If you’re like most dog lovers, you probably know the small panic that comes from finding a roundish, semi-rigid nodule of some cheese-like material embedded in your dog’s fur. What is that, you think, rolling it between your fingers, feces? You put your face in close, and sniff: vomit? a tumor? ringworm? cheese? You put the tip of your tongue on it: it doesn’t taste like cheese.
Then, suddenly, you realize: it’s a tick! Gross! And you touched it!
How do you remove a tick? Most people, blinded by horror and disgust, lob a grenade at it and dive over the back of the couch. This is fine, but you’ll probably blast its body off and leave its head. The head can create an serious infection. So, like those little Asian boys you invite over to watch anime cartoons in your filthy apartment, the goal is to get them to leave with their heads still attached.
You can try shooing the tick away: Go, tick! Hya! Get on outa there! This never works. You can try sarcasm, too, but this rarely works.
You can try ripping his shorts off and wagging them in front of his face. “Hey, give them back!” he’ll scream, plopping his face out of your dog and flailing for his shorts. Then you throw his shorts out the window and – hopefully! – he’ll dive for them but miss, race to take the stairs, trip, lose his balance, fall down the stairs and break his leg. Then you can shoot him execution style. Voila! No more tick!
If this doesn’t work, try some talk-through counseling. Start by pulling a chair up to your dog and sitting in it backwards. Talk to the tick. Lean in close and listen to the soft, guh guh guh guh as he chugs away. Complement him on his new NASCAR tank top. Rub his back and ask how everything’s going, how the blood tastes today, etc. Try to establish a dialogue.
“Hey, buddy. Hi,” you’ll say, or something like this. “You’re going to get a tummy ache if you keep drinking like that.”
A pause. And then: guh, guh, guh, guh
“What do you say, ace? Could you quit gulping my dog’s blood through your big tube nose for a minute so we can talk?”
At this point, if you’re lucky, he’ll pull out and sit back, wiping dog blood from his face with the back of his hairy forearm.
“Thanks. Thanks, buddy. What’s your name, ol’ partner?”
“Hey, Owen,” (smile), “Owen what?”
“That’s a pretty name: Owen. It’s tough being a tick, isn’t it, Owen?”
Awkward silence. He’s just sitting there, breathing hard through his mouth, dripping with dog juice.
“We all have responsibilities, isn’t that right, Owen?”
“Sometimes we need to develop our own life force instead of feeding off someone else’s, isn’t that right, Owen?”
At this point the tick will probably shrug and lumber off down the road. When he’s out of earshot you can yell, “get a job, you loser!” or something like that.

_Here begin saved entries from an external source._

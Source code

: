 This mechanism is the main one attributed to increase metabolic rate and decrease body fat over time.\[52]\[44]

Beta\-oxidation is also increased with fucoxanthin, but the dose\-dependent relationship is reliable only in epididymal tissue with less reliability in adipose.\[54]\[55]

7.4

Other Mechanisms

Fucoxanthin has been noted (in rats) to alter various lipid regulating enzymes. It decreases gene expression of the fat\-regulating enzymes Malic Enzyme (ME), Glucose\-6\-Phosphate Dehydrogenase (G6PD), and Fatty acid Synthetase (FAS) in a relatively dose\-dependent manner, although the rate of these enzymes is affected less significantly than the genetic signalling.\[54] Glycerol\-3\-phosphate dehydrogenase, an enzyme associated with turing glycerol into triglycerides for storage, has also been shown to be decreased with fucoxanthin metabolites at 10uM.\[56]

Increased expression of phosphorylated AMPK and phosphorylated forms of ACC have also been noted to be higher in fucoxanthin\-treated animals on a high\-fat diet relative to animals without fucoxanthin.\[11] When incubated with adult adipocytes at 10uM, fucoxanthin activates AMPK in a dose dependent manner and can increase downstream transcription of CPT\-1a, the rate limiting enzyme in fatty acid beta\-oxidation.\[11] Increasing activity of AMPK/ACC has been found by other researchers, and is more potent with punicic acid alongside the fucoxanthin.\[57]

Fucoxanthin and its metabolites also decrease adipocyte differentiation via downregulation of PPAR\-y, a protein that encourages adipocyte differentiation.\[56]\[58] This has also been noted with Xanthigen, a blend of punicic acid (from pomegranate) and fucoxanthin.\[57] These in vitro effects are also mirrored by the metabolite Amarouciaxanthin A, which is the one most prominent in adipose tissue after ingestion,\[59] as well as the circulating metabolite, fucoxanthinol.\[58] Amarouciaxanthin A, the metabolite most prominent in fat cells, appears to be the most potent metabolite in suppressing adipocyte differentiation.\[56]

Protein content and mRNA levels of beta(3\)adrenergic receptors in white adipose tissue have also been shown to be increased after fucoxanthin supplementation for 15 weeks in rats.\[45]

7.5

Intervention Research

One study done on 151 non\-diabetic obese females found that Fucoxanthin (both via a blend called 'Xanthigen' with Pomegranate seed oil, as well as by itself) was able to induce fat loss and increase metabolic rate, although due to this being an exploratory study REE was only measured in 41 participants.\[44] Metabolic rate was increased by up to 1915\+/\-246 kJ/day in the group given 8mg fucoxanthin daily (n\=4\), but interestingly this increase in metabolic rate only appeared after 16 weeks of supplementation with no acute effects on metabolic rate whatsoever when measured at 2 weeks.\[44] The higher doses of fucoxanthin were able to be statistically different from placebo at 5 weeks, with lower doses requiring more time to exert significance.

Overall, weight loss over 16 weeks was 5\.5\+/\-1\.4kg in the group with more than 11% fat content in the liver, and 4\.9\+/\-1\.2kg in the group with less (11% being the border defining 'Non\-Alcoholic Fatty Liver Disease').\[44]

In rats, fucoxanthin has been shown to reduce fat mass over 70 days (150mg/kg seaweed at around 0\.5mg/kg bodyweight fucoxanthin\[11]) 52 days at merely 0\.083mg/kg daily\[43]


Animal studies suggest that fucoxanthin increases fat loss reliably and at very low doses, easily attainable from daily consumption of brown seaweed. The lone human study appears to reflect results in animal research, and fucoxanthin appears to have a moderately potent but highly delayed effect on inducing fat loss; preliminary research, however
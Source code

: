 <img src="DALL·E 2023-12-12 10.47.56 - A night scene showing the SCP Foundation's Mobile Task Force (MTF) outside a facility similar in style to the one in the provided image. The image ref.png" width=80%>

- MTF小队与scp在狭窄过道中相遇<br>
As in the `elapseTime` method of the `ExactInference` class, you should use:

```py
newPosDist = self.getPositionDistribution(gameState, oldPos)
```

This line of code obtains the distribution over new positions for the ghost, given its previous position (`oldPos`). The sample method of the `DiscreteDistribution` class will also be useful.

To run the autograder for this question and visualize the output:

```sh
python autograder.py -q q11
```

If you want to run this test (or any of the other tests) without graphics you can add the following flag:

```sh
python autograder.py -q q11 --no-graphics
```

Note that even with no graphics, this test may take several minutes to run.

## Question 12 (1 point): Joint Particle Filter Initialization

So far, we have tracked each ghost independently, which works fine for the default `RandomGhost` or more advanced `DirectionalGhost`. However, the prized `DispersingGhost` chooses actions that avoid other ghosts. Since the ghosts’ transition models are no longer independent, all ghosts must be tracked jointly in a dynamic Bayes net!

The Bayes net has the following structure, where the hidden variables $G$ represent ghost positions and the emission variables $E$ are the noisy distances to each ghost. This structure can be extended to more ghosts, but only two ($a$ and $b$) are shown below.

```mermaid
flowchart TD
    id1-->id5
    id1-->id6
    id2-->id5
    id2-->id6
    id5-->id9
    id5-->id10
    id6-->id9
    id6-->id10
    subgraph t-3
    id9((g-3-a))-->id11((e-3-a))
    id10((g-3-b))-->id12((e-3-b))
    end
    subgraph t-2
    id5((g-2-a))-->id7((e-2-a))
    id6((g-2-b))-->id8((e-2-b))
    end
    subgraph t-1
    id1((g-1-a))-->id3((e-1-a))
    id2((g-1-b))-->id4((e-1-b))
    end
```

This works well for small ticks on large dogs. What happens when a large tick gets on a small dog? There’s nothing more disconcerting than to come home and find your precious yorkie or miniature dachshund lying on the back porch, sucked as dry as a Capri Sun bag after grade-school soccer practice.
There’s an awful sound in the air, like the last bit of milkshake passing through a fountain straw, and right on top of your deflated doggie-skin is a grapefruit-sized, milky-colored blood-pillow. Tickus Horribilis, the giant tick.
What to do? First, you should reverse the flow. Gently squeeze the tick pillow until your dog starts to balloon up and stop when he seems sufficiently round (do not over-inflate). The tick, exhausted, will likely give up at this point and roll onto his back, squinting up at you, his tiny face as round and red as a German wandervogel in search of more weisswurst and marzipan.
“Kill…me…” he’ll whisper, his wire-rimmed spectacles cocked at a 45-degree angle. It’s the plea of regret, the regret only a parasite can know.
And you should. I suggest dropping a hunk of 2 by 4 on it. Or you can shoot him execution style.